JSON-LD Context for Semantic Interoperability
{
"@context": {
"@vocab": "https://open-metadata.org/schema/entity/data/",
"om": "https://open-metadata.org/schema/",
"xsd": "http://www.w3.org/2001/XMLSchema#",
"Worksheet": {
"@id": "om:Worksheet",
"@type": "@id"
},
"sheetIndex": {
"@id": "om:sheetIndex",
"@type": "xsd:integer"
},
"columnCount": {
"@id": "om:columnCount",
"@type": "xsd:integer"
},
"rowCount": {
"@id": "om:rowCount",
"@type": "xsd:integer"
},
"columns": {
"@id": "om:hasColumn",
"@type": "@id",
"@container": "@set"
}
}
}
Worksheet Schema¶
Worksheets have structured schemas similar to database tables:
Example: Sales Data Worksheet¶
{
"name": "Daily Sales",
"spreadsheet": "Sales_Report_2024.gsheet",
"sheetIndex": 0,
"columns": [
{
"name": "Date",
"dataType": "date",
"columnIndex": 0,
"columnLetter": "A",
"description": "Transaction date"
},
{
"name": "Product ID",
"dataType": "string",
"columnIndex": 1,
"columnLetter": "B",
"tags": [{"tagFQN": "PII.ProductIdentifier"}]
},
{
"name": "Quantity",
"dataType": "number",
"columnIndex": 2,
"columnLetter": "C"
},
{
"name": "Revenue",
"dataType": "formula",
"columnIndex": 3,
"columnLetter": "D",
"description": "Calculated as Quantity * Price"
}
],
"columnCount": 4,
"rowCount": 1500,
"hasHeader": true,
"headerRow": 0,
"dataStartRow": 1
}
Use Cases¶
Data Pipeline Source¶
Worksheet as ETL source:
{
"name": "Customer Master",
"spreadsheet": "CRM_Export.gsheet",
"columns": [
{"name": "customer_id", "dataType": "string"},
{"name": "name", "dataType": "string"},
{"name": "email", "dataType": "string"},
{"name": "created_date", "dataType": "date"}
],
"rowCount": 50000,
"lineage": {
"downstream": ["pipeline.customer_sync", "table.dim_customers"]
},
"tags": ["CRM", "Source Data"]
}
Reference Data¶
Worksheet as lookup table:
{
"name": "Country Codes",
"spreadsheet": "Reference_Data.xlsx",
"columns": [
{"name": "country_code", "dataType": "string"},
{"name": "country_name", "dataType": "string"},
{"name": "region", "dataType": "string"}
],
"rowCount": 195,
"namedRanges": [
{"name": "CountryList", "range": "A2:A196"}
],
"usedBy": ["pipeline.address_validation"]
}
Financial Model¶
Complex worksheet with formulas:
{
"name": "Revenue Forecast",
"spreadsheet": "Q4_Model.xlsx",
"columns": [
{"name": "Month", "dataType": "date"},
{"name": "Base Revenue", "dataType": "number"},
{"name": "Growth Rate", "dataType": "number"},
{"name": "Forecasted Revenue", "dataType": "formula"}
],
"formulas": 36,
"charts": [
{"type": "line", "dataRange": "A1:D13"}
],
"owner": "finance-team",
"tags": ["Financial", "Forecast", "Q4 2024"]
}
Column-Level Lineage¶
Track which worksheet columns map to table columns:
graph LR
WS[Worksheet: Sales Data]
WS -->|Date → order_date| COL1[Column: order_date]

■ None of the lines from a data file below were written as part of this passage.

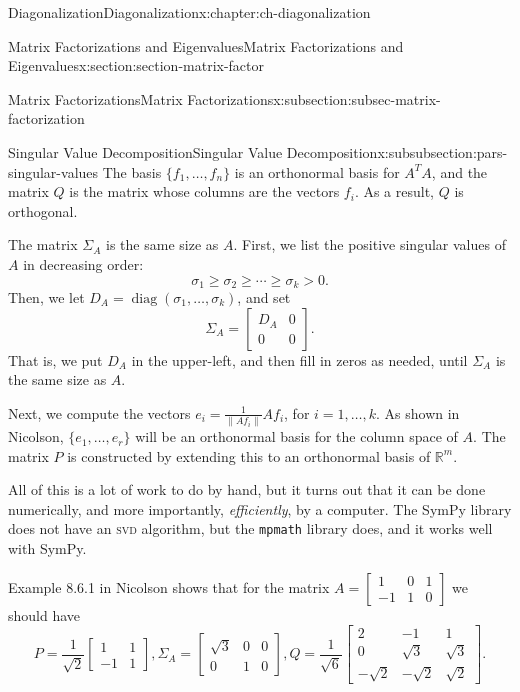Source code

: \documentclass[oneside,10pt,]{book}
\newcommand{\mono}[1]{\texttt{#1}}
\newcommand{\initialism}[1]{\textsc{\MakeLowercase{#1}}}
\numberwithin{equation}{section}
\newcommand{\bbm}{\begin{bmatrix}}
\newcommand{\ebm}{\end{bmatrix}}
\newcommand{\R}{\mathbb{R}}
\newcommand{\len}[1]{\lVert #1\rVert}
\newcommand{\gt}{>}
\newcommand{\amp}{&}
\begin{document}
\begin{chapterptx}{Diagonalization}{}{Diagonalization}{}{}{x:chapter:ch-diagonalization}
\begin{sectionptx}{Matrix Factorizations and Eigenvalues}{}{Matrix Factorizations and Eigenvalues}{}{}{x:section:section-matrix-factor}
\begin{subsectionptx}{Matrix Factorizations}{}{Matrix Factorizations}{}{}{x:subsection:subsec-matrix-factorization}
\begin{subsubsectionptx}{Singular Value Decomposition}{}{Singular Value Decomposition}{}{}{x:subsubsection:pars-singular-values}
The basis \(\{f_1,\ldots, f_n\}\) is an orthonormal basis for \(A^TA\), and the matrix \(Q\) is the matrix whose columns are the vectors \(f_i\). As a result, \(Q\) is orthogonal.%
\par
The matrix \(\Sigma_A\) is the same size as \(A\). First, we list the positive singular values of \(A\) in decreasing order:%
\begin{equation*}
\sigma_1\geq \sigma_2\geq \cdots \geq \sigma_k\gt 0\text{.}
\end{equation*}
Then, we let \(D_A = \operatorname{diag}(\sigma_1,\ldots, \sigma_k)\), and set%
\begin{equation*}
\Sigma_A = \begin{bmatrix}D_A\amp 0\\0\amp 0\end{bmatrix}\text{.}
\end{equation*}
That is, we put \(D_A\) in the upper-left, and then fill in zeros as needed, until \(\Sigma_A\) is the same size as \(A\).%
\par
Next, we compute the vectors \(e_i = \frac{1}{\len{Af_i}}Af_i\), for \(i=1,\ldots, k\). As shown in Nicolson, \(\{e_1,\ldots, e_r\}\) will be an orthonormal basis for the column space of \(A\). The matrix \(P\) is constructed by extending this to an orthonormal basis of \(\R^m\).%
\par
All of this is a lot of work to do by hand, but it turns out that it can be done numerically, and more importantly, \emph{efficiently}, by a computer. The SymPy library does not have an \initialism{SVD} algorithm, but the \mono{mpmath} library does, and it works well with SymPy.%
\par
Example 8.6.1 in Nicolson shows that for the matrix \(A = \begin{bmatrix}1\amp 0\amp 1\\-1\amp 1\amp 0\end{bmatrix}\) we should have%
\begin{equation*}
P = \frac{1}{\sqrt{2}}\bbm 1\amp 1\\-1\amp 1\ebm, \Sigma_A = \bbm \sqrt{3}\amp 0\amp 0\\0\amp 1\amp 0\ebm, Q = \frac{1}{\sqrt{6}}\bbm2\amp -1\amp 1\\0\amp \sqrt{3}\amp \sqrt{3}\\-\sqrt{2}\amp -\sqrt{2}\amp \sqrt{2}\ebm\text{.}
\end{equation*}

\end{subsubsectionptx}
\end{subsectionptx}
\end{sectionptx}
\end{chapterptx}
\end{document}
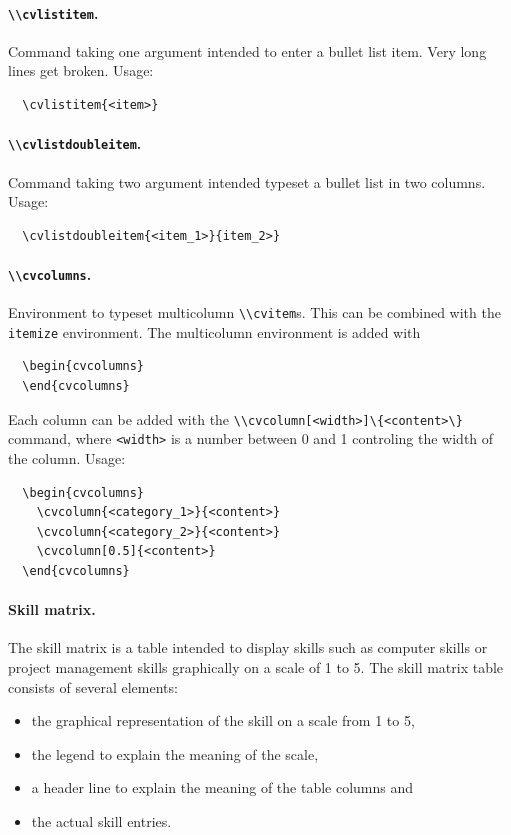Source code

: \documentclass[a4paper, 11pt]{article}
\newcommand{\code}[1]{\lstinline!#1!}
\begin{document}
\paragraph{\code{\\cvlistitem}.}
Command taking one argument intended to enter a bullet list item.
Very long lines get broken.
Usage:
\begin{lstlisting}
  \cvlistitem{<item>}
\end{lstlisting}

\paragraph{\code{\\cvlistdoubleitem}.}
Command taking two argument intended typeset a bullet list in two columns.
Usage:
\begin{lstlisting}
  \cvlistdoubleitem{<item_1>}{item_2>}
\end{lstlisting}

\paragraph{\code{\\cvcolumns}.}
Environment to typeset multicolumn \code{\\cvitem}s.
This can be combined with the \code{itemize} environment.
The multicolumn environment is added with
\begin{lstlisting}
  \begin{cvcolumns}
  \end{cvcolumns}
\end{lstlisting}
Each column can be added with the \code{\\cvcolumn[<width>]\{<content>\}} command, where \code{<width>} is a number between 0 and 1 controling the width of the column.
Usage:
\begin{lstlisting}
  \begin{cvcolumns}
    \cvcolumn{<category_1>}{<content>}
    \cvcolumn{<category_2>}{<content>}
    \cvcolumn[0.5]{<content>}
  \end{cvcolumns}
\end{lstlisting}

\paragraph{Skill matrix.}
The skill matrix is a table intended to display skills such as computer skills or project management skills graphically on a scale of 1 to 5.
The skill matrix table consists of several elements:
\begin{itemize}
  \item the graphical representation of the skill on a scale from 1 to 5,
  \item the legend to explain the meaning of the scale,
  \item a header line to explain the meaning of the table columns and
  \item the actual skill entries.
\end{itemize}
\end{document}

WS -->|Product ID → product_id| COL2[Column: product_id]
WS -->|Quantity → quantity| COL3[Column: quantity]
WS -->|Revenue → amount| COL4[Column: amount]
COL1 --> TABLE[Table: sales_fact]
COL2 --> TABLE
COL3 --> TABLE
COL4 --> TABLE
style WS fill:#e0f2fe,color:#333,stroke:#4c51bf,stroke-width:3px
style COL1 fill:#f093fb,color:#333
style COL2 fill:#f093fb,color:#333
style COL3 fill:#f093fb,color:#333
style COL4 fill:#f093fb,color:#333
style TABLE fill:#4facfe,color:#fff Custom Properties¶
This entity supports custom properties through the extension field. Common custom properties include:
- Data Classification: Sensitivity level
- Cost Center: Billing allocation
- Retention Period: Data retention requirements
- Application Owner: Owning application/team
See Custom Properties for details on defining and using custom properties.
Followers¶
Users can follow worksheets to receive notifications about data updates, column changes, and formula modifications. See Followers for details.
API Operations¶
All Worksheet operations are available under the /v1/drives/worksheets endpoint.
List Worksheets¶
Get a list of worksheets, optionally filtered by spreadsheet.
GET /v1/drives/worksheets
Query Parameters:
- fields: Fields to include (columns, spreadsheet, owners, tags, etc.)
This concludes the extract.